Note:
This topic has been translated from a Chinese forum by GPT and might contain errors.Original topic: 大佬我问一个问题 如果物理导入 cpu给够了 速度能到5g 10g吗

If the CPU is adequately allocated for physical import, can the speed reach 5GB or 10GB?
Note:
This topic has been translated from a Chinese forum by GPT and might contain errors.Original topic: 大佬我问一个问题 如果物理导入 cpu给够了 速度能到5g 10g吗
If the CPU is adequately allocated for physical import, can the speed reach 5GB or 10GB?
The bottleneck should be network and disk I/O. Additionally, Lightning can enable parallel import, allowing multiple tasks to be run in parallel on multiple machines.
When using TiDB Lightning in parallel import mode, the following restrictions are recommended to achieve optimal performance:
The official documentation states 500g/h, but based on my experience, it’s around 300g/h here. It should be related to the data characteristics. However, it’s not slow and can be improved with Lightning and parallel processing.
For a 10-gigabit network, the bottleneck is likely to be in disk I/O.
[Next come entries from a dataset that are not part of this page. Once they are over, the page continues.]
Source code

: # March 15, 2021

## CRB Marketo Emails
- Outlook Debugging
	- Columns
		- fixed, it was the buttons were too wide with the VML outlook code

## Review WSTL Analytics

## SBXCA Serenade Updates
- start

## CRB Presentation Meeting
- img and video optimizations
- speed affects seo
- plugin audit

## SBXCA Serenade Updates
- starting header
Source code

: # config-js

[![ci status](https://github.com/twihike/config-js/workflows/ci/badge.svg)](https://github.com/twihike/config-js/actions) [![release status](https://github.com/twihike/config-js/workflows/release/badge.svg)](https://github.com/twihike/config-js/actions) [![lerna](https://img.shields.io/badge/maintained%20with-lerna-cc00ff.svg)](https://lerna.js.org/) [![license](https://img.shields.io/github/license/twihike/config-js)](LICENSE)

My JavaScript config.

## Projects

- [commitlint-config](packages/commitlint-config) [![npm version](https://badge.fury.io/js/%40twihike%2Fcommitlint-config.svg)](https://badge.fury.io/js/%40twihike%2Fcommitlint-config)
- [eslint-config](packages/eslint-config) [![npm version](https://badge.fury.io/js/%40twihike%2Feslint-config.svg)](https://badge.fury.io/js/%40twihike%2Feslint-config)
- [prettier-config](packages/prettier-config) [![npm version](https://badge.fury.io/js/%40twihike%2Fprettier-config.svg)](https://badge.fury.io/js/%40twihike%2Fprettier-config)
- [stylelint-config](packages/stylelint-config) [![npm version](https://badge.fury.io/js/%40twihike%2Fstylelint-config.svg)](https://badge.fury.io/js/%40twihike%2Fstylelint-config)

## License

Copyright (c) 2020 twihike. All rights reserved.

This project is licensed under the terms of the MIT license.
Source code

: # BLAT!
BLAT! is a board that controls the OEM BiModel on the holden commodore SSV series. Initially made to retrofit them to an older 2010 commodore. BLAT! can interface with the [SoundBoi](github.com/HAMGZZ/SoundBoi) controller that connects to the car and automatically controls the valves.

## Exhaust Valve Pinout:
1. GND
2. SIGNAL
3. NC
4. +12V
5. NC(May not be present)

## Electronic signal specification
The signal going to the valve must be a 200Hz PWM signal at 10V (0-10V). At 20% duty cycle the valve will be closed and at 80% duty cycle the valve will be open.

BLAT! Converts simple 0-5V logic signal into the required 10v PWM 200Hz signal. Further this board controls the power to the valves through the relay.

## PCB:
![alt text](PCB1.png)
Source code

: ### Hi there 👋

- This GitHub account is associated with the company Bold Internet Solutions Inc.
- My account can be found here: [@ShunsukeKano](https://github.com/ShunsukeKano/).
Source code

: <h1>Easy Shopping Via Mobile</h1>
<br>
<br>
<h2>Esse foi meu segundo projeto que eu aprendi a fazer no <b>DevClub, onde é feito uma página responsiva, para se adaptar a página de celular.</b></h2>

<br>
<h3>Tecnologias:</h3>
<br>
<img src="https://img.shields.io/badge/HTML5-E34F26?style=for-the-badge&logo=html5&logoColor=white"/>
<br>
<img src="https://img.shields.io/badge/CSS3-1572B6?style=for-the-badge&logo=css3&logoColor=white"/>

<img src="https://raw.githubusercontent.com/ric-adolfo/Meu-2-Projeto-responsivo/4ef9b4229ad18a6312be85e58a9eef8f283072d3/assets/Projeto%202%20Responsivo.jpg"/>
300GB/h = 85MB/s, assuming 1MB equals 10,000 rows, that’s 850,000 rows per second, which is quite fast
It’s still very difficult. Physical import can handle at most around 500GB per hour, and that’s likely with high-end resources. Normally, it would be around 200-300GB per hour.
Bro, your requirements are a bit high. Try testing with parallel import. You can only scale horizontally, and the hardware needs to be maxed out. Also, be careful not to overwhelm the downstream TiKV.
Increasing the number of clients for parallel import can theoretically improve resource utilization.
The prerequisite for 10g/s is that your bandwidth must be sufficient, right?
If 10,000 lines are 1M, then each line is approximately 100 bytes. One character occupies 1 byte, and an integer occupies 4 bytes. You can store quite a lot.
It’s rare to have such small single rows. Our large tables have rows over 4k.